Времени мало. Но делать что-то надо. У меня же получается то, что нравится, что меня интересует. Значит, надо попробовать себя заставить. Когда в девятом классе мне купили пианино, я с азартом засела за музыку и в короткий срок одолела программу. В музыкальной школе тогда все были удивлены скачку. Могла же для папы за два дня разучить на аккордеоне «Чардаш» Монти, а потом одолеть и сложный вальс Тихонова! «Пальцовка трудная, тут сам черт ногу сломаить! Я не потянув, а моя дочурочка вже играить».
Но это мне интересно. А физика, химия, математика — не интересны. Эти предметы мне, в сущности, не пригодятся в жизни. Но уже появился азарт: смогу или не смогу?
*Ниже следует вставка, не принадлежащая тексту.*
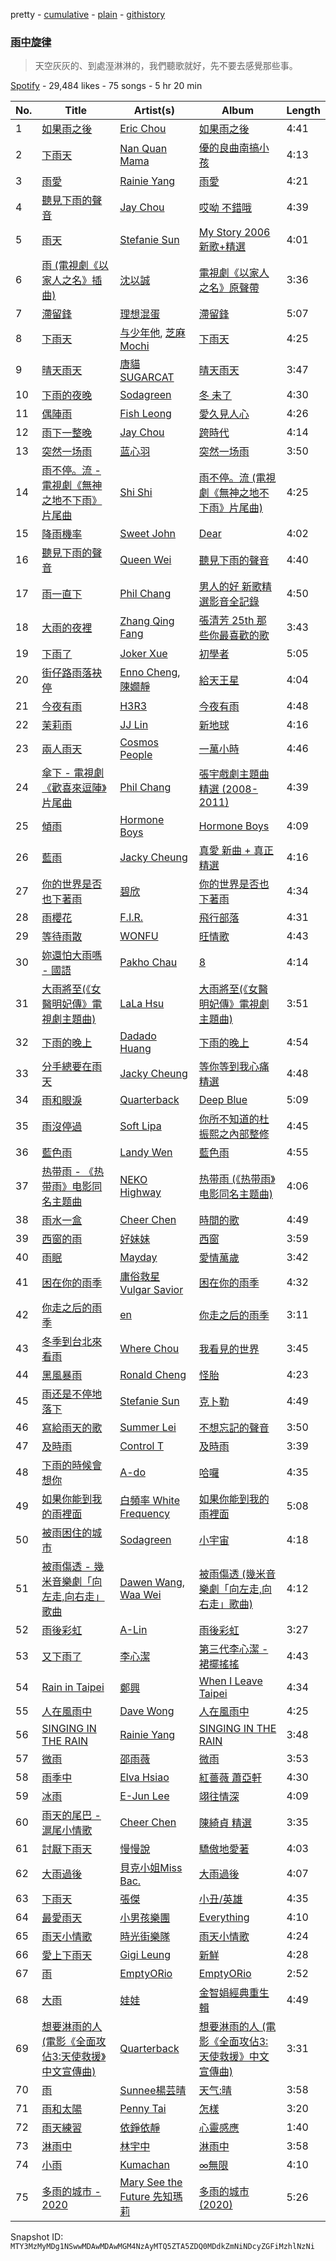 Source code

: pretty - [cumulative](/playlists/cumulative/37i9dQZF1DX4NBorsTLJKk.md) - [plain](/playlists/plain/37i9dQZF1DX4NBorsTLJKk) - [githistory](https://github.githistory.xyz/mackorone/spotify-playlist-archive/blob/main/playlists/plain/37i9dQZF1DX4NBorsTLJKk)

### [雨中旋律](https://open.spotify.com/playlist/37i9dQZF1DX4NBorsTLJKk)

> 天空灰灰的、到處溼淋淋的，我們聽歌就好，先不要去感覺那些事。

[Spotify](https://open.spotify.com/user/spotify) - 29,484 likes - 75 songs - 5 hr 20 min

| No. | Title | Artist(s) | Album | Length |
|---|---|---|---|---|
| 1 | [如果雨之後](https://open.spotify.com/track/6kabSi7XCHHGThNme6J2tL) | [Eric Chou](https://open.spotify.com/artist/5fEQLwq1BWWQNR8GzhOIvi) | [如果雨之後](https://open.spotify.com/album/63lCCebNDe20nxyCvFWk8g) | 4:41 |
| 2 | [下雨天](https://open.spotify.com/track/3BfjVIPmUpIrgqLdOJP1My) | [Nan Quan Mama](https://open.spotify.com/artist/48Smhc0ISwYYRSad1uXSns) | [優的良曲南搞小孩](https://open.spotify.com/album/4OUsiM08OuFmQf0dYS88kM) | 4:13 |
| 3 | [雨愛](https://open.spotify.com/track/553GNiNqcudWfsF55RBDqz) | [Rainie Yang](https://open.spotify.com/artist/0MEchSWR9pJvw1S5CV3Kuk) | [雨愛](https://open.spotify.com/album/6SH07iXCRCVUTYtHW5k8y8) | 4:21 |
| 4 | [聽見下雨的聲音](https://open.spotify.com/track/0nt1LAZjaTjrf30S8hdRDU) | [Jay Chou](https://open.spotify.com/artist/2elBjNSdBE2Y3f0j1mjrql) | [哎呦 不錯哦](https://open.spotify.com/album/1aYDr6muZPmwYvstDnIbeH) | 4:39 |
| 5 | [雨天](https://open.spotify.com/track/5tZbcQ5PYID0xB0VNblmrK) | [Stefanie Sun](https://open.spotify.com/artist/0SIXZXJCAhNU8sxK0qm7hn) | [My Story 2006 新歌+精選](https://open.spotify.com/album/0CJT0kDrNaiSkzFp7DI98g) | 4:01 |
| 6 | [雨 \(電視劇《以家人之名》插曲\)](https://open.spotify.com/track/1TAm4rdMas92o2vCFQs0vz) | [沈以誠](https://open.spotify.com/artist/1WrIe6XUiiU9KovVimwqpE) | [電視劇《以家人之名》原聲帶](https://open.spotify.com/album/71ycnsCtErHHy5LhhWxrpH) | 3:36 |
| 7 | [滯留鋒](https://open.spotify.com/track/4lMNnQmrG15MzxbFXECbCy) | [理想混蛋](https://open.spotify.com/artist/0Awqm7GXGiBp8fJNGvywra) | [滯留鋒](https://open.spotify.com/album/6cHxc7xRPejbtlr0VfOgxJ) | 5:07 |
| 8 | [下雨天](https://open.spotify.com/track/1rCKpLcFlEMsohPxWPdmQ1) | [与少年他](https://open.spotify.com/artist/3xcvAsqetqeBCnBKBvjCQE), [芝麻Mochi](https://open.spotify.com/artist/0EG7xDeBfiTY274OAt2rmV) | [下雨天](https://open.spotify.com/album/5vz6yRGaRVLPpwAN3X3EvV) | 4:25 |
| 9 | [晴天雨天](https://open.spotify.com/track/1AzQjh998Ha3YKhVsUMnd5) | [唐貓 SUGARCAT](https://open.spotify.com/artist/4aWERTpHN8Z4OEtq9hcLR9) | [晴天雨天](https://open.spotify.com/album/5df0AO6gNJBe5KvX4C3tKw) | 3:47 |
| 10 | [下雨的夜晚](https://open.spotify.com/track/0SH79vh3rXHDWFwerUsAkZ) | [Sodagreen](https://open.spotify.com/artist/3WYT2b8pOLsLsqSaoWYr7U) | [冬 未了](https://open.spotify.com/album/3ocSaUwFSAOecoSc4I6ZkU) | 4:30 |
| 11 | [偶陣雨](https://open.spotify.com/track/7CGqTLkREqWW3ipRFbUvbB) | [Fish Leong](https://open.spotify.com/artist/3aIDSTKS9yH745GUQBxDcS) | [愛久見人心](https://open.spotify.com/album/3nGoGGL3rO8nrrghIo3I0F) | 4:26 |
| 12 | [雨下一整晚](https://open.spotify.com/track/1wAiIIAskptjT45tgR35ad) | [Jay Chou](https://open.spotify.com/artist/2elBjNSdBE2Y3f0j1mjrql) | [跨時代](https://open.spotify.com/album/4cj9Li1HSSvRGEXsDU46dS) | 4:14 |
| 13 | [突然一场雨](https://open.spotify.com/track/7zOZPHSLMkDanv4yMe6Pzm) | [蓝心羽](https://open.spotify.com/artist/5IUx51U4VsEk4wGQvZQcf2) | [突然一场雨](https://open.spotify.com/album/3cfXd6xNIskHNmubJ1JQmn) | 3:50 |
| 14 | [雨不停。流 \- 電視劇《無神之地不下雨》片尾曲](https://open.spotify.com/track/6vS1IucniRN5dlIV9Zf3Ur) | [Shi Shi](https://open.spotify.com/artist/4XKp9GFAQfsh2NflSRnHQi) | [雨不停。流 \(電視劇《無神之地不下雨》片尾曲\)](https://open.spotify.com/album/07RSNZskdcUd9hES3kDGgU) | 4:25 |
| 15 | [降雨機率](https://open.spotify.com/track/3OS5IhOdUFyXzhZvuNCjgN) | [Sweet John](https://open.spotify.com/artist/78UcIEW1VFh2WOgNk0E7mm) | [Dear](https://open.spotify.com/album/6HQ5lvLYVlXyJEl9knI9Eh) | 4:02 |
| 16 | [聽見下雨的聲音](https://open.spotify.com/track/0AoLF8kZSDuMz032j4ZnC0) | [Queen Wei](https://open.spotify.com/artist/31o2LJ3ZpFgb4WMZzC1gOR) | [聽見下雨的聲音](https://open.spotify.com/album/5B4YcASgajCBvssOCKyoNk) | 4:40 |
| 17 | [雨一直下](https://open.spotify.com/track/2qR3vdtESGlvPuiKj7BtM7) | [Phil Chang](https://open.spotify.com/artist/7g65zUBhUAbiu4pAcoyWRd) | [男人的好 新歌精選影音全記錄](https://open.spotify.com/album/08UGnjCvD6dW7WpR0blLGs) | 4:50 |
| 18 | [大雨的夜裡](https://open.spotify.com/track/4T6TJHnvX1rmICP06zfl2x) | [Zhang Qing Fang](https://open.spotify.com/artist/1Op5w4ztYgqOsN8KydGEfp) | [張清芳 25th 那些你最喜歡的歌](https://open.spotify.com/album/6YpNkrO2urEhuPeu9QOzsa) | 3:43 |
| 19 | [下雨了](https://open.spotify.com/track/2WbV5lenncUu7VhZThGbjR) | [Joker Xue](https://open.spotify.com/artist/1cg0bYpP5e2DNG0RgK2CMN) | [初學者](https://open.spotify.com/album/4IlbFUwa4Fd5laEAD3H6lQ) | 5:05 |
| 20 | [街仔路雨落袂停](https://open.spotify.com/track/6eV9UVxth2ITN7WZXy1QU2) | [Enno Cheng](https://open.spotify.com/artist/0mVEQWHpQc30NdVqwtj8WJ), [陳嫺靜](https://open.spotify.com/artist/4wbipbaGeTXkuF5paNuJqB) | [給天王星](https://open.spotify.com/album/4mrjsYBHIsDiYzHrYdxNfY) | 4:04 |
| 21 | [今夜有雨](https://open.spotify.com/track/5hbY9CFK7GNcP28Es36E2c) | [H3R3](https://open.spotify.com/artist/7dCN2w1Hq4EuDvdli56MML) | [今夜有雨](https://open.spotify.com/album/1ucCSWqRAywVSKjoweIALk) | 4:48 |
| 22 | [茉莉雨](https://open.spotify.com/track/46PzflyM0fehl0AtZutikH) | [JJ Lin](https://open.spotify.com/artist/7Dx7RhX0mFuXhCOUgB01uM) | [新地球](https://open.spotify.com/album/4kXABOKrhJ2jKUNYGRQPr8) | 4:16 |
| 23 | [兩人雨天](https://open.spotify.com/track/3Y7mPzWHKsEKZNdqe4wjtu) | [Cosmos People](https://open.spotify.com/artist/0tNjyz75Px29Yuf1sjs25G) | [一萬小時](https://open.spotify.com/album/571Mh6oowokeW1RIfqCmaz) | 4:46 |
| 24 | [傘下 \- 電視劇《歡喜來逗陣》片尾曲](https://open.spotify.com/track/0oydZSHL9DztppHaWJdDaB) | [Phil Chang](https://open.spotify.com/artist/7g65zUBhUAbiu4pAcoyWRd) | [張宇戲劇主題曲精選 \(2008\-2011\)](https://open.spotify.com/album/5Y7M1SLHMtiZ9WW3TT4ufe) | 4:39 |
| 25 | [傾雨](https://open.spotify.com/track/2XyEyfd1d02fCeLG56gRSh) | [Hormone Boys](https://open.spotify.com/artist/7MR5iqnOtuXv9RMMMQbOIl) | [Hormone Boys](https://open.spotify.com/album/7FDNFIWHR4WyIBzqwZpaGD) | 4:09 |
| 26 | [藍雨](https://open.spotify.com/track/6xJggWssdiq6VaFK13MXYB) | [Jacky Cheung](https://open.spotify.com/artist/1Hu58yHg2CXNfDhlPd7Tdd) | [真愛 新曲 + 真正精選](https://open.spotify.com/album/2yt1DMuGmxNqy1D5uuwmwW) | 4:16 |
| 27 | [你的世界是否也下著雨](https://open.spotify.com/track/0raZgzeB8nEuXu4U7qHSac) | [碧欣](https://open.spotify.com/artist/7iuYotfVYhsyvM48zP31k3) | [你的世界是否也下著雨](https://open.spotify.com/album/1vq7JNI5tfp4haCH0xQmLj) | 4:34 |
| 28 | [雨櫻花](https://open.spotify.com/track/3ZxKUt8nudvrJbUvX0haHJ) | [F.I.R.](https://open.spotify.com/artist/5oqLnVZzJJXE3YnzzZfRKu) | [飛行部落](https://open.spotify.com/album/4QUDMVhCj9fDvJSyiXzZNy) | 4:31 |
| 29 | [等待雨散](https://open.spotify.com/track/0xb9qQq48lPhlrmPf4EnG5) | [WONFU](https://open.spotify.com/artist/6JQ21JTWuZpfT06VAQObFy) | [旺情歌](https://open.spotify.com/album/2PjCxy7d085P2vQ3Nt3Vg3) | 4:43 |
| 30 | [妳還怕大雨嗎 \- 國語](https://open.spotify.com/track/2dFeKAGD3TBcFB9TAjnlfN) | [Pakho Chau](https://open.spotify.com/artist/38t0Qk7AJg7YdrXmOC6TH1) | [8](https://open.spotify.com/album/28obHlyyrD8mHa4PLlccXD) | 4:14 |
| 31 | [大雨將至\(《女醫明妃傳》電視劇主題曲\)](https://open.spotify.com/track/4RT4R9nSSDSYj7lwMVqrDb) | [LaLa Hsu](https://open.spotify.com/artist/3dI4Io8XE33J2o04ZwjR0Y) | [大雨將至\(《女醫明妃傳》電視劇主題曲\)](https://open.spotify.com/album/1tZhU3WG2fMZniAFC1jqHU) | 3:51 |
| 32 | [下雨的晚上](https://open.spotify.com/track/65o7zOY79D5vqOJJNm1l3T) | [Dadado Huang](https://open.spotify.com/artist/3C8yUWotyLh2Kjkood3xYN) | [下雨的晚上](https://open.spotify.com/album/4zHBCvRy2ZJRmT25RCXAeS) | 4:54 |
| 33 | [分手總要在雨天](https://open.spotify.com/track/3J83vhU2i0PQhuBqrRuXS7) | [Jacky Cheung](https://open.spotify.com/artist/1Hu58yHg2CXNfDhlPd7Tdd) | [等你等到我心痛精選](https://open.spotify.com/album/2AY3Vq53r5djnUyL6fo80f) | 4:48 |
| 34 | [雨和眼淚](https://open.spotify.com/track/3jpP2BqNA5eh8mtmcaTWet) | [Quarterback](https://open.spotify.com/artist/0x1cerphBlEKCJL8Mqs6y3) | [Deep Blue](https://open.spotify.com/album/26VrL8GS1E84JuHQdVqaXQ) | 5:09 |
| 35 | [雨沒停過](https://open.spotify.com/track/4CjsfB0jDEgLcAXrlOyFmR) | [Soft Lipa](https://open.spotify.com/artist/3Xp3DA50zRP4TYOtNR7k1T) | [你所不知道的杜振熙之內部整修](https://open.spotify.com/album/5bQhqKf8GVKyOj7Py0SoIS) | 4:45 |
| 36 | [藍色雨](https://open.spotify.com/track/7nS59WO3gYTDOMM0l4p6sf) | [Landy Wen](https://open.spotify.com/artist/3yMtvgD2LCo6Ws4Z08fTFj) | [藍色雨](https://open.spotify.com/album/0rxL1PxAXQ5bG4ay0V1viU) | 4:55 |
| 37 | [热带雨 \- 《热带雨》电影同名主题曲](https://open.spotify.com/track/7JrUmfeLQTT4zO0KAqnBIe) | [NEKO Highway](https://open.spotify.com/artist/2qO2tbo4OI29yMSM3WJ0bX) | [热带雨 \(《热带雨》电影同名主题曲\)](https://open.spotify.com/album/6JHeFZxMEsEbnTAqK8cK2O) | 4:06 |
| 38 | [雨水一盒](https://open.spotify.com/track/3AQfK1Kx03oPmFoKoVMJJE) | [Cheer Chen](https://open.spotify.com/artist/4m0xrEWYU0yCUFMaga015T) | [時間的歌](https://open.spotify.com/album/1PwlSiulaL511Us6sayLeO) | 4:49 |
| 39 | [西窗的雨](https://open.spotify.com/track/3H4SYYPnK2hkBtNDG0O6i3) | [好妹妹](https://open.spotify.com/artist/55WwHAHZZasWq8QM0LF5JR) | [西窗](https://open.spotify.com/album/15KBlwp8Ism6KoUQxRHNQd) | 3:59 |
| 40 | [雨眠](https://open.spotify.com/track/0OHFcsAAtCgTiZTRsFSsQo) | [Mayday](https://open.spotify.com/artist/16s0YTFcyjP4kgFwt7ktrY) | [愛情萬歲](https://open.spotify.com/album/0CMBn9K7y4sClB4fB1hiXi) | 3:42 |
| 41 | [困在你的雨季](https://open.spotify.com/track/55FH2IppgtrkshTrP5nylB) | [庸俗救星Vulgar Savior](https://open.spotify.com/artist/0yxKjRdHdfEZvsypUkROaq) | [困在你的雨季](https://open.spotify.com/album/5rS5GxnBfGh0FvxFzhviRC) | 4:32 |
| 42 | [你走之后的雨季](https://open.spotify.com/track/4J8vr8PSp5NcGjs1K8sTT1) | [en](https://open.spotify.com/artist/7z7tLLiBfmH0kZ2lNVs8LW) | [你走之后的雨季](https://open.spotify.com/album/0PxczszuVunBNY7ZM08xpf) | 3:11 |
| 43 | [冬季到台北來看雨](https://open.spotify.com/track/1ABqZnAkbrJ2m4xyVdDR9y) | [Where Chou](https://open.spotify.com/artist/0T1grpeZ4qvXm7ALeRPKno) | [我看見的世界](https://open.spotify.com/album/50A7MTR8Qw3gPz4rLphCk2) | 3:45 |
| 44 | [黑風暴雨](https://open.spotify.com/track/4aERDhzOp02MSlYVzUh2I5) | [Ronald Cheng](https://open.spotify.com/artist/66FF9LF0uO3W1zxEN0m8uN) | [怪胎](https://open.spotify.com/album/5EtVeNXucxhZvlz7v8wf7r) | 4:23 |
| 45 | [雨还是不停地落下](https://open.spotify.com/track/4dk1UbPeJZEYEqZzKqy98O) | [Stefanie Sun](https://open.spotify.com/artist/0SIXZXJCAhNU8sxK0qm7hn) | [克卜勒](https://open.spotify.com/album/3P400E8OP7u4dWMyCSosUn) | 4:49 |
| 46 | [寫給雨天的歌](https://open.spotify.com/track/0TTqTxpQLrlKyfjgtowNgP) | [Summer Lei](https://open.spotify.com/artist/1oA59f4Muicrwf7QY5nDqV) | [不想忘記的聲音](https://open.spotify.com/album/1G8hk2VOuuurxdrTpb2rju) | 3:50 |
| 47 | [及時雨](https://open.spotify.com/track/4NWujfXKRiGLv3fPRr4YQo) | [Control T](https://open.spotify.com/artist/6KZPYI3NDCfL1Z3Uxp3Sge) | [及時雨](https://open.spotify.com/album/0DuU7EnkbqIhnXe8CiJsup) | 3:39 |
| 48 | [下雨的時候會想你](https://open.spotify.com/track/2P5Uv7JoJSrSQLXpVsN8kP) | [A\-do](https://open.spotify.com/artist/24C7uNrWX2Iidb6X63vTGz) | [哈囉](https://open.spotify.com/album/7BL07XyqJqNjv2HU3lK7zr) | 4:35 |
| 49 | [如果你能到我的雨裡面](https://open.spotify.com/track/6ZIoEvPsWnyun3w3QXBeJN) | [白頻率 White Frequency](https://open.spotify.com/artist/4tREKMNVSLyiI0K6IhgHVc) | [如果你能到我的雨裡面](https://open.spotify.com/album/5nEFRdFxPGdN5M2nSYSznd) | 5:08 |
| 50 | [被雨困住的城市](https://open.spotify.com/track/4PdRKbD69HOOSTsB5Q76wk) | [Sodagreen](https://open.spotify.com/artist/3WYT2b8pOLsLsqSaoWYr7U) | [小宇宙](https://open.spotify.com/album/2yhTPiBJRuRjofOIEDLJGw) | 4:18 |
| 51 | [被雨傷透 \- 幾米音樂劇「向左走,向右走」歌曲](https://open.spotify.com/track/5DzWobny6yP1EzeO9KbqER) | [Dawen Wang](https://open.spotify.com/artist/550OPGAeMz9GF9mkZRL6d3), [Waa Wei](https://open.spotify.com/artist/190bkHbFrRvEhcB7Zpuv3y) | [被雨傷透 \(幾米音樂劇「向左走,向右走」歌曲\)](https://open.spotify.com/album/2gpk0phoZ6Vf4jrw4lPgVl) | 4:12 |
| 52 | [雨後彩虹](https://open.spotify.com/track/035sykvGT6Muyog0Q7vMoP) | [A\-Lin](https://open.spotify.com/artist/28gf2piFx6cAKOMIwcky5a) | [雨後彩虹](https://open.spotify.com/album/0XNniKwaB8cHEFA17gyxpg) | 3:27 |
| 53 | [又下雨了](https://open.spotify.com/track/0npUYJHXiC8DNLtKI9Ynp5) | [李心潔](https://open.spotify.com/artist/3mdOic6sQLr3yxovwyDoub) | [第三代李心潔 \- 裙擺搖搖](https://open.spotify.com/album/3pORtMDQXQfBTwK5yyCk4a) | 4:43 |
| 54 | [Rain in Taipei](https://open.spotify.com/track/2lrNjDXlD2GKjGR93U26ZN) | [鄭興](https://open.spotify.com/artist/5zawO99pOdAzrwyJSSu5qE) | [When I Leave Taipei](https://open.spotify.com/album/4Q7lWTYxppgchu3kJ3lcwp) | 4:34 |
| 55 | [人在風雨中](https://open.spotify.com/track/4w1ios6mGj4BEadg1jSiCL) | [Dave Wong](https://open.spotify.com/artist/5XMnJOQbE6OuOvcV8fn3Wg) | [人在風雨中](https://open.spotify.com/album/0K3iozUW87nXOIRQAxOSHU) | 4:25 |
| 56 | [SINGING IN THE RAIN](https://open.spotify.com/track/1P5tiSLIE2Kp6rpOLMSJXZ) | [Rainie Yang](https://open.spotify.com/artist/0MEchSWR9pJvw1S5CV3Kuk) | [SINGING IN THE RAIN](https://open.spotify.com/album/74kYd0GlI6TQ9zurIWfN70) | 3:48 |
| 57 | [微雨](https://open.spotify.com/track/4Xmums18xhKhwgWtOKXnZy) | [邵雨薇](https://open.spotify.com/artist/05PoS1s7QgQDp202WsZ8SP) | [微雨](https://open.spotify.com/album/43wEkgik29K31WN42WmlRr) | 3:53 |
| 58 | [雨季中](https://open.spotify.com/track/0DYYzMxj5aGKbYJIQRRpQi) | [Elva Hsiao](https://open.spotify.com/artist/6yTAPw3o7oDH7lhj34jvbH) | [紅薔薇 蕭亞軒](https://open.spotify.com/album/3JkpICoTdCueQSw4O12iN7) | 4:30 |
| 59 | [冰雨](https://open.spotify.com/track/4N3WwdlmKij0R0fd02Ykli) | [E\-Jun Lee](https://open.spotify.com/artist/39YbP9PakVwqfXFtRdn5vI) | [翊往情深](https://open.spotify.com/album/0TKfNt0Mr56TJtBKMOPSHQ) | 4:09 |
| 60 | [雨天的尾巴 \- 滬尾小情歌](https://open.spotify.com/track/4kDhpezOgkieB3LA0xtL9C) | [Cheer Chen](https://open.spotify.com/artist/4m0xrEWYU0yCUFMaga015T) | [陳綺貞 精選](https://open.spotify.com/album/6OEP6qEplZpiSJ4bPzQtAY) | 3:35 |
| 61 | [討厭下雨天](https://open.spotify.com/track/7dx5uaLYo8PQluXRPnRk4P) | [慢慢說](https://open.spotify.com/artist/0E0uWMihe8T7CfDO37S3QU) | [驕傲地愛著](https://open.spotify.com/album/3V6FTadVjrWzNFAI8qAcsS) | 4:03 |
| 62 | [大雨過後](https://open.spotify.com/track/6x0lsSLEaMb3LhoLBEK97h) | [貝克小姐Miss Bac.](https://open.spotify.com/artist/21ZScQKZO8hf3yKf0uwhVK) | [大雨過後](https://open.spotify.com/album/4bUQjBGUT7zwecBz4dJEKm) | 4:07 |
| 63 | [下雨天](https://open.spotify.com/track/5iHMbxkuqPnd9iT0LNqP8V) | [張傑](https://open.spotify.com/artist/1HqyRvEnqddArUHn00V1db) | [小丑/英雄](https://open.spotify.com/album/5aAAO9mFJV5Y9BWhquOcHY) | 4:35 |
| 64 | [最愛雨天](https://open.spotify.com/track/3yUnqU8SLFOdraGY5lCueD) | [小男孩樂團](https://open.spotify.com/artist/4N9mUjAWoNCkLN0kCxzaL5) | [Everything](https://open.spotify.com/album/1rE6znC1DlxxgHUyqsDLYe) | 4:10 |
| 65 | [雨天小情歌](https://open.spotify.com/track/0KOR0cJj2m4hTdamWrIIXk) | [時光街樂隊](https://open.spotify.com/artist/6HiZ2Z3V35g7ssPOVm7E7D) | [雨天小情歌](https://open.spotify.com/album/4OmOrlYzGfiicoRdGVRoyM) | 4:24 |
| 66 | [愛上下雨天](https://open.spotify.com/track/55BYgPXgJY7SFHBJ6jUz6g) | [Gigi Leung](https://open.spotify.com/artist/1kvvEkC7PQfgfqtCi9YQau) | [新鮮](https://open.spotify.com/album/4k8c7UGWxzwlkdvjy3Wlx7) | 4:28 |
| 67 | [雨](https://open.spotify.com/track/0Ou6DX7cbRYrofS4gLe88v) | [EmptyORio](https://open.spotify.com/artist/5XuYYh7VssmjmETxEBUF2M) | [EmptyORio](https://open.spotify.com/album/0Jh3xk4JvrzI4KFSvzo9tx) | 2:52 |
| 68 | [大雨](https://open.spotify.com/track/2U2wahaZnYyExiJkpgHmU1) | [娃娃](https://open.spotify.com/artist/6S8MrxRafKB4y6qUz8xKCg) | [金智娟經典重生輯](https://open.spotify.com/album/1HaU6ost9P8XkC9D6wXNBC) | 4:49 |
| 69 | [想要淋雨的人 \(電影《全面攻佔3:天使救援》中文宣傳曲\)](https://open.spotify.com/track/6tpw6fA4DDrwWp5Ettz2MC) | [Quarterback](https://open.spotify.com/artist/0x1cerphBlEKCJL8Mqs6y3) | [想要淋雨的人 \(電影《全面攻佔3:天使救援》中文宣傳曲\)](https://open.spotify.com/album/1NU6x0Fn10YFh0bq0vwgp9) | 3:31 |
| 70 | [雨](https://open.spotify.com/track/2jwmfurLSs8Se187151YEG) | [Sunnee楊芸晴](https://open.spotify.com/artist/07Qt0KlMf6vpPVXuY5Qrhj) | [天气:晴](https://open.spotify.com/album/26muN1evthL1MGdvrrNqrI) | 3:58 |
| 71 | [雨和太陽](https://open.spotify.com/track/7GJxG9P2SW3peeqg29dJK0) | [Penny Tai](https://open.spotify.com/artist/0qmPs7q4bykvrS8NMZk7ud) | [怎樣](https://open.spotify.com/album/5wBnaUSaYmG7PH39bRIr1H) | 3:20 |
| 72 | [雨天練習](https://open.spotify.com/track/2DOi724KaHE6Ymcxs1Skut) | [依錚依靜](https://open.spotify.com/artist/4TzVVyHE0QPx5f8e4AQfZ8) | [心靈感應](https://open.spotify.com/album/5IwnwzK6VmLCP6kFubDN8l) | 1:40 |
| 73 | [淋雨中](https://open.spotify.com/track/1rJLmeWNZWCadABxGee6BO) | [林宇中](https://open.spotify.com/artist/5v5S1It3qh2HHacQj24HO2) | [淋雨中](https://open.spotify.com/album/5zRbDXc4LYF59A7oTo1dXO) | 3:58 |
| 74 | [小雨](https://open.spotify.com/track/0bO7061F8NRnHMsZ88tRM3) | [Kumachan](https://open.spotify.com/artist/5DdhWWd83hbrWLXIVx129X) | [∞無限](https://open.spotify.com/album/5R3fhoNuPUPYLh4XSQRXEC) | 4:10 |
| 75 | [多雨的城市 \- 2020](https://open.spotify.com/track/36xzcM4LnxGRFTErPrbHtU) | [Mary See the Future 先知瑪莉](https://open.spotify.com/artist/745LWpqzCzNy04MJC431lP) | [多雨的城市 \(2020\)](https://open.spotify.com/album/0KFRlMmjmiUNfLmVTJ3TKx) | 5:26 |

Snapshot ID: `MTY3MzMyMDg1NSwwMDAwMDAwMGM4NzAyMTQ5ZTA5ZDQ0MDdkZmNiNDcyZGFiMzhlNzNi`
Села за математику, нащупала то место, откуда начались пробелы. И передо мной поплыли веселые вечера, песенки и наши с Милочкой дуэтики. Папа ведь предупреждал... Со скрипом, постепенно, доходила до истины... Дома не могли поверить, что я ночью над математикой! А мне становилось все яснее и яснее, интереснее и интереснее. Потому, что я сама этого достигала!
В девятых-десятых классах математику преподавала нам Евдокия Семеновна — прекрасный педагог, в совершенстве знавшая свой предмет. У нее был такой глаз... Любого ученика она видела насквозь. Как войдет в класс, мгновенно поймет, кто не знает урока. Я не только боялась посмотреть ей в глаза, но даже в коридоре прошмыгивала мимо, чтобы не попасться ей на глаза. Казалось, вся моя фигура ей говорила: «Ничего не знаю. Ничего».
На устном экзамене по математике Евдокия Семеновна смотрела на меня тоскливо и безнадежно. Все, кто не любил математику, были для нее людьми неполноценными и вызывали искреннюю жалость и тоску.
- Ой, Гурчэнко, Гурчэнко, що з вас будэ? У вас по матэматыци у голови тэмна ничь.. Ну що, будэмо видповидаты, чы натягнэмо тры?»
Я ответила, что хочу «видповидаты».
Новость мгновенно донеслась до учительской. Больше всех радовалась наша классная руководительница Клара Абрамовна: «Терпение и труд — все перетрут».